Pull out each line of the records holding the string "Chapter".

MATERIAL PROVIDED Start Marker

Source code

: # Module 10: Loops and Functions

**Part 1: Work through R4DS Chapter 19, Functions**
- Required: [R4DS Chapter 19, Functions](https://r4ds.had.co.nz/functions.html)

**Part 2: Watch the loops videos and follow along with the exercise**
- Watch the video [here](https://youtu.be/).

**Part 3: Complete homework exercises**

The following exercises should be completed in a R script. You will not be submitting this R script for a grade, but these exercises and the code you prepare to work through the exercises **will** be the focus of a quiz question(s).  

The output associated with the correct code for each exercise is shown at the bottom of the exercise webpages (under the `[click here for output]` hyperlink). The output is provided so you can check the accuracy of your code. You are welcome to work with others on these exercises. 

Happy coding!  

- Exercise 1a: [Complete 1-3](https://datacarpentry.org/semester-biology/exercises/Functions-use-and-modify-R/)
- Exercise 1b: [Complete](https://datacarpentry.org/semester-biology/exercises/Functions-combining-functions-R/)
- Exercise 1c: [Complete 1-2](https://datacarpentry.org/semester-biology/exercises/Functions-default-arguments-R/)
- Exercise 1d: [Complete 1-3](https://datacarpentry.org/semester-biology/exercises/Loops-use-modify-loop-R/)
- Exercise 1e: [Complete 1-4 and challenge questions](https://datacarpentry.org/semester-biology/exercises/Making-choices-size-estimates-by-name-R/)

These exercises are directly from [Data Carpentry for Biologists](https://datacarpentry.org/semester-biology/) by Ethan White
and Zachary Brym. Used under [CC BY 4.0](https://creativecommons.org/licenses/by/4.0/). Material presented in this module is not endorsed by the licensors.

MATERIAL PROVIDED End Marker
MATERIAL PROVIDED Start Marker

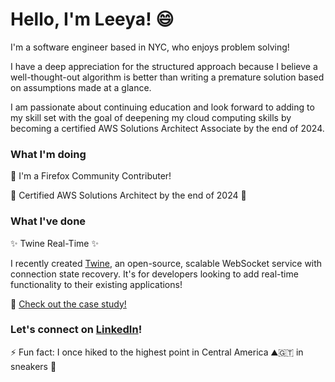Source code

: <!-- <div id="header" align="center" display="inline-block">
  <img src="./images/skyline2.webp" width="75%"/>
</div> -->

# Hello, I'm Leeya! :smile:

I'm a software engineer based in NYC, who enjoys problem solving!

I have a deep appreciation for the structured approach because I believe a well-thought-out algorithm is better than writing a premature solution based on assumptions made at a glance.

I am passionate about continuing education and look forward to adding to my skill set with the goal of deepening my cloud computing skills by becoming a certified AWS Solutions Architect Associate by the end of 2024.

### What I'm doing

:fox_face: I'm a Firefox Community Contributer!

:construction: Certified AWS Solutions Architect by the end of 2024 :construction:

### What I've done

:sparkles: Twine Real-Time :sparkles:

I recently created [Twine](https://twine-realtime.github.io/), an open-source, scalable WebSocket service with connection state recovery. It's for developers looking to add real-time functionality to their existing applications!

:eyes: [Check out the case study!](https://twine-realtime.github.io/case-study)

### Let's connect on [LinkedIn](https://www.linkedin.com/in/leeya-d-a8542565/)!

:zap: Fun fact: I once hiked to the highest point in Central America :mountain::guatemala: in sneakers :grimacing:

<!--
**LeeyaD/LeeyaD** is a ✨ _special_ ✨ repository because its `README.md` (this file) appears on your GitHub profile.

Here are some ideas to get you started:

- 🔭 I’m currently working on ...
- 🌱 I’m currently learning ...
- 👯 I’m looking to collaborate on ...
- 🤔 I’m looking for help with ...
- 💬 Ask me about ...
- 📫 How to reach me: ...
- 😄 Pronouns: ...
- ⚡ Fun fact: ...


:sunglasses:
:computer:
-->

MATERIAL PROVIDED End Marker

## RESULT OF THIS EXERCISE:
**Part 1: Work through R4DS Chapter 19, Functions**
- Required: [R4DS Chapter 19, Functions](https://r4ds.had.co.nz/functions.html)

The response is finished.